I used nn.Module to write my own loss, which is combined with nn.CrossEntropyLoss.
def forward(self, input):
Input: tensor from a network
loss = Compute(input)
Here has some numerical issue, loss should be greater than 0, but may get loss <0
return (torch.sqrt(loss) if loss.item()>0 else 0)
mymodel = Net()
myloss = MyLoss()
ce = CrossEntropyLoss()
total_loss = myloss + ce
When MyLoss returns 0. The optimizer should backpropagate on nn.CrossEntropyLoss. But it turns out that the gradient is zero. The problem might be a constant return. But cross-entropy should have gradient.

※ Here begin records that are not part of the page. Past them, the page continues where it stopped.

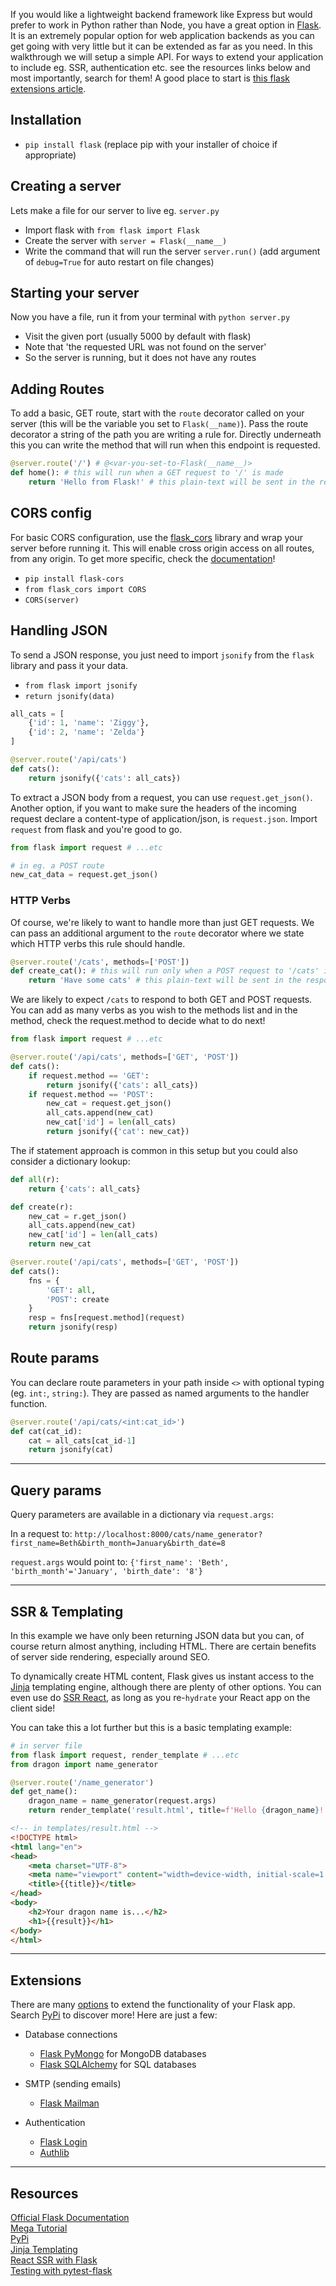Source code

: If you would like a lightweight backend framework like Express but would prefer to work in Python rather than Node, you have a great option in [Flask](https://palletsprojects.com/p/flask/). It is an extremely popular option for web application backends as you can get going with very little but it can be extended as far as you need. In this walkthrough we will setup a simple API. For ways to extend your application to include eg. SSR, authentication etc. see the resources links below and most importantly, search for them! A good place to start is [this flask extensions article](https://flask.palletsprojects.com/en/1.1.x/extensions/).

## Installation
- `pip install flask` (replace pip with your installer of choice if appropriate)

## Creating a server
Lets make a file for our server to live eg. `server.py`
- Import flask with `from flask import Flask`
- Create the server with `server = Flask(__name__)`
- Write the command that will run the server `server.run()` (add argument of `debug=True` for auto restart on file changes)

## Starting your server
Now you have a file, run it from your terminal with `python server.py`
- Visit the given port (usually 5000 by default with flask)
- Note that 'the requested URL was not found on the server'
- So the server is running, but it does not have any routes

## Adding Routes
To add a basic, GET route, start with the `route` decorator called on your server (this will be the variable you set to `Flask(__name)`). Pass the route decorator a string of the path you are writing a rule for.
Directly underneath this you can write the method that will run when this endpoint is requested.
```python
@server.route('/') # @<var-you-set-to-Flask(__name__)>
def home(): # this will run when a GET request to '/' is made
    return 'Hello from Flask!' # this plain-text will be sent in the response
```

## CORS config
For basic CORS configuration, use the [flask_cors](https://pypi.org/project/Flask-Cors/1.10.3/) library and wrap your server before running it. This will enable cross origin access on all routes, from any origin. To get more specific, check the [documentation](https://flask-cors.readthedocs.io/en/latest/)!
- `pip install flask-cors`
- `from flask_cors import CORS`
- `CORS(server)`

## Handling JSON
To send a JSON response, you just need to import `jsonify` from the `flask` library and pass it your data.
- `from flask import jsonify`
- `return jsonify(data)`
```python
all_cats = [
    {'id': 1, 'name': 'Ziggy'},
    {'id': 2, 'name': 'Zelda'}
]

@server.route('/api/cats')
def cats():
    return jsonify({'cats': all_cats})
```

To extract a JSON body from a request, you can use `request.get_json()`. Another option, if you want to make sure the headers of the incoming request declare a content-type of application/json, is `request.json`. Import `request` from flask and you're good to go.

```python
from flask import request # ...etc

# in eg. a POST route
new_cat_data = request.get_json()
```

### HTTP Verbs
Of course, we're likely to want to handle more than just GET requests. We can pass an additional argument to the `route` decorator where we state which HTTP verbs this rule should handle.
```python
@server.route('/cats', methods=['POST']) 
def create_cat(): # this will run only when a POST request to '/cats' is made
    return 'Have some cats' # this plain-text will be sent in the response
```

We are likely to expect `/cats` to respond to both GET and POST requests. You can add as many verbs as you wish to the methods list and in the method, check the request.method to decide what to do next!
```python
from flask import request # ...etc

@server.route('/api/cats', methods=['GET', 'POST'])
def cats():
    if request.method == 'GET':
        return jsonify({'cats': all_cats})
    if request.method == 'POST':
        new_cat = request.get_json()
        all_cats.append(new_cat)
        new_cat['id'] = len(all_cats)
        return jsonify({'cat': new_cat})
```

The if statement approach is common in this setup but you could also consider a dictionary lookup:
```python
def all(r):
    return {'cats': all_cats}

def create(r):
    new_cat = r.get_json()
    all_cats.append(new_cat)
    new_cat['id'] = len(all_cats)
    return new_cat

@server.route('/api/cats', methods=['GET', 'POST'])
def cats():
    fns = {
        'GET': all,
        'POST': create
    }
    resp = fns[request.method](request)
    return jsonify(resp)
```

## Route params
You can declare route parameters in your path inside `<>` with optional typing (eg. `int:`, `string:`). They are passed as named arguments to the handler function.
```python
@server.route('/api/cats/<int:cat_id>')
def cat(cat_id):
    cat = all_cats[cat_id-1]
    return jsonify(cat)
```
***

## Query params
Query parameters are available in a dictionary via `request.args`:

In a request to:
`http://localhost:8000/cats/name_generator?first_name=Beth&birth_month=January&birth_date=8`

`request.args` would point to:
`{'first_name': 'Beth', 'birth_month'='January', 'birth_date': '8'}`


***

## SSR & Templating
In this example we have only been returning JSON data but you can, of course return almost anything, including HTML. There are certain benefits of server side rendering, especially around SEO.

To dynamically create HTML content, Flask gives us instant access to the [Jinja](https://flask.palletsprojects.com/en/1.1.x/templating/) templating engine, although there are plenty of other options. You can even use do [SSR React](https://medium.com/swlh/server-side-rendering-ssr-with-react-and-flask-47e589e1051f), as long as you re-`hydrate` your React app on the client side!

You can take this a lot further but this is a basic templating example:
```python
# in server file
from flask import request, render_template # ...etc
from dragon import name_generator

@server.route('/name_generator')
def get_name():
    dragon_name = name_generator(request.args)
    return render_template('result.html', title=f'Hello {dragon_name}!', result=dragon_name) 
```

```html
<!-- in templates/result.html -->
<!DOCTYPE html>
<html lang="en">
<head>
    <meta charset="UTF-8">
    <meta name="viewport" content="width=device-width, initial-scale=1.0">
    <title>{{title}}</title>
</head>
<body>
    <h2>Your dragon name is...</h2>
    <h1>{{result}}</h1>
</body>
</html>
```

***

## Extensions
There are many [options](https://flask.palletsprojects.com/en/1.1.x/extensions/) to extend the functionality of your Flask app. Search [PyPi](https://pypi.org/search/?c=Framework+%3A%3A+Flask) to discover more! Here are just a few:
- Database connections
  - [Flask PyMongo](https://flask-pymongo.readthedocs.io/en/latest/) for MongoDB databases
  - [Flask SQLAlchemy](https://flask-sqlalchemy.palletsprojects.com/en/2.x/quickstart/) for SQL databases

- SMTP (sending emails)
  - [Flask Mailman](https://pypi.org/project/Flask-Mailman/)

- Authentication
  - [Flask Login](https://flask-login.readthedocs.io/en/latest/)
  - [Authlib](https://authlib.org/)

***



## Resources
[Official Flask Documentation](https://flask.palletsprojects.com/en/1.1.x/) \
[Mega Tutorial](https://blog.miguelgrinberg.com/post/the-flask-mega-tutorial-part-i-hello-world) \
[PyPi](https://pypi.org/search/?c=Framework+%3A%3A+Flask) \
[Jinja Templating](https://jinja.palletsprojects.com/en/2.11.x/) \
[React SSR with Flask](https://medium.com/swlh/server-side-rendering-ssr-with-react-and-flask-47e589e1051f) \
[Testing with pytest-flask](https://pytest-flask.readthedocs.io/en/latest/tutorial.html)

Does anyone come across this type of problem?
If you don’t initialize the parameters in the network, you’re likely to have a gradient problem
Your code snippet should work, even if you return a zero in your custom loss function as seen here:
output = torch.randn(10, 10, requires_grad=True)
target = torch.randint(0, 10, (10,))
criterion = nn.CrossEntropyLoss()
loss = 0 + criterion(output, target)
Could you check the value of
ce before calling
Thanks for the reply. I am double-checking the numerical issue. Currently, it seems like tensor broadcasting introduces a non-negligible error, an entry is expected to be zero, but we got something like 7E-7.
The loss should be greater than or equal to 0, but sometimes got a very small negative value. I haven’t figured out the reason.